STATE OF NEW MEXICO,

Plaintiff-Appellee,

v.                                                                                                         No. A-1-CA-37487

NOLAN ARCHULETA,

Defendant-Appellant.

APPEAL FROM THE DISTRICT COURT OF SAN JUAN COUNTY
Karen L. Townsend, District Judge

Hector H. Balderas, Attorney General
Santa Fe, NM

for Appellee

Bennett J. Baur, Chief Public Defender
Kathleen T. Baldridge, Assistant Appellate Defender
Santa Fe, NM

for Appellant

MEMORANDUM OPINION

VANZI, Judge.

{1}       Defendant appeals from his convictions for aggravated burglary (based upon a battery) and larceny. [RP 124] In our notice of proposed disposition, we proposed to summarily affirm. [CN 1] Defendant filed a memorandum in opposition to this Court’s notice of proposed disposition. We have given due consideration to the memorandum in opposition, and, remaining unpersuaded, we affirm Defendant’s convictions.
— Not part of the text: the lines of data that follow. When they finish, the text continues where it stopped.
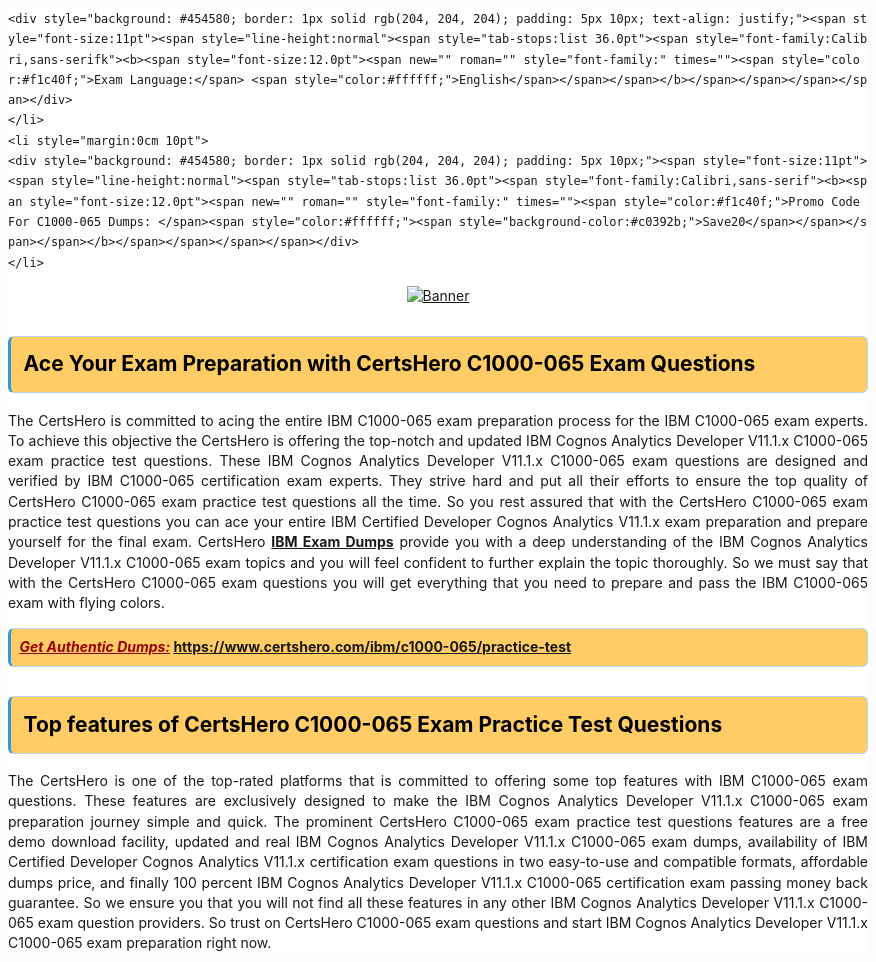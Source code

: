 	<div style="background: #454580; border: 1px solid rgb(204, 204, 204); padding: 5px 10px; text-align: justify;"><span style="font-size:11pt"><span style="line-height:normal"><span style="tab-stops:list 36.0pt"><span style="font-family:Calibri,sans-serifk"><b><span style="font-size:12.0pt"><span new="" roman="" style="font-family:" times=""><span style="color:#f1c40f;">Exam Language:</span> <span style="color:#ffffff;">English</span></span></span></b></span></span></span></span></div>
	</li>
	<li style="margin:0cm 10pt">
	<div style="background: #454580; border: 1px solid rgb(204, 204, 204); padding: 5px 10px;"><span style="font-size:11pt"><span style="line-height:normal"><span style="tab-stops:list 36.0pt"><span style="font-family:Calibri,sans-serif"><b><span style="font-size:12.0pt"><span new="" roman="" style="font-family:" times=""><span style="color:#f1c40f;">Promo Code For C1000-065 Dumps: </span><span style="color:#ffffff;"><span style="background-color:#c0392b;">Save20</span></span></span></span></b></span></span></span></span></div>
	</li>
</ul>

<p style="text-align: center;"><a href="https://www.certshero.com/product-detail/c1000-065"><img width="100%" src="https://i.imgur.com/UZuq4Dk.jpg" alt="Banner"/></a></p>

<h2><strong><span style="display:block; color:#000000; background:#ffcc66; border: 0.5px solid #AED6F1 ; border-left: 3px solid #3498DB; padding: .6em; border-radius: 6px;">Ace Your Exam Preparation with CertsHero C1000-065 Exam Questions</span></strong></h2>

<p style="text-align: justify;">The CertsHero is committed to acing the entire IBM C1000-065 exam preparation process for the IBM C1000-065 exam experts. To achieve this objective the CertsHero is offering the top-notch and updated IBM Cognos Analytics Developer V11.1.x C1000-065 exam practice test questions. These IBM Cognos Analytics Developer V11.1.x C1000-065 exam questions are designed and verified by IBM C1000-065 certification exam experts. They strive hard and put all their efforts to ensure the top quality of CertsHero C1000-065 exam practice test questions all the time. So you rest assured that with the CertsHero C1000-065 exam practice test questions you can ace your entire IBM Certified Developer Cognos Analytics V11.1.x exam preparation and prepare yourself for the final exam. CertsHero <a href="https://www.certshero.com/ibm"><strong> IBM Exam Dumps</strong></a> provide you with a deep understanding of the IBM Cognos Analytics Developer V11.1.x C1000-065 exam topics and you will feel confident to further explain the topic thoroughly. So we must say that with the CertsHero C1000-065 exam questions you will get everything that you need to prepare and pass the IBM C1000-065 exam with flying colors.</p>

<p><strong><span style="display:block; color:#990000; background:#ffcc66; border: 0.5px solid #AED6F1 ; border-left: 3px solid #3498DB; padding: .6em; border-radius: 6px;"><span style="font-size:14px;"><u><i>Get Authentic Dumps:</i></u></span> <a href="https://www.certshero.com/ibm/c1000-065/practice-test">https://www.certshero.com/ibm/c1000-065/practice-test</a></span></strong></p>

<h2><strong><span style="display:block; color:#000000; background:#ffcc66; border: 0.5px solid #AED6F1 ; border-left: 3px solid #3498DB; padding: .6em; border-radius: 6px;">Top features of CertsHero C1000-065 Exam Practice Test Questions</span></strong></h2>

<p style="text-align: justify;">The CertsHero is one of the top-rated platforms that is committed to offering some top features with IBM C1000-065 exam questions. These features are exclusively designed to make the IBM Cognos Analytics Developer V11.1.x C1000-065 exam preparation journey simple and quick. The prominent CertsHero C1000-065 exam practice test questions features are a free demo download facility, updated and real IBM Cognos Analytics Developer V11.1.x C1000-065 exam dumps, availability of IBM Certified Developer Cognos Analytics V11.1.x certification exam questions in two easy-to-use and compatible formats, affordable dumps price, and finally 100 percent IBM Cognos Analytics Developer V11.1.x C1000-065 certification exam passing money back guarantee. So we ensure you that you will not find all these features in any other IBM Cognos Analytics Developer V11.1.x C1000-065 exam question providers. So trust on CertsHero C1000-065 exam questions and start IBM Cognos Analytics Developer V11.1.x C1000-065 exam preparation right now.</p>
{2}       In his memorandum in opposition, Defendant continues to argue that there was insufficient evidence to support his conviction for aggravated burglary. [MIO 4] Defendant continues to challenge whether sufficient evidence was presented that he committed aggravated burglary based upon a battery, where there was no evidence that the battery occurred while Defendant was inside or entering or leaving the trailer because the altercation took place at Defendant’s car, after the burglary was complete. [MIO 4] In our calendar notice we proposed that there was sufficient evidence to convict Defendant of aggravated burglary, even though the altercation took place outside in the yard, not as Defendant was inside, entering, or leaving the structure in question. [CN 2-3, 5] We considered State v. Romero, 1994-NMCA-150, ¶¶ 6-19, 119 N.M. 195, 889 P.2d 230, where this Court applied a broad construction of “leaving” in the context of the aggravated burglary statute, NMSA 1978, § 30-6-14 (1963, amended 1995); and we proposed to reject Defendant’s narrow interpretation of the battery elements of his conviction. [CN 5]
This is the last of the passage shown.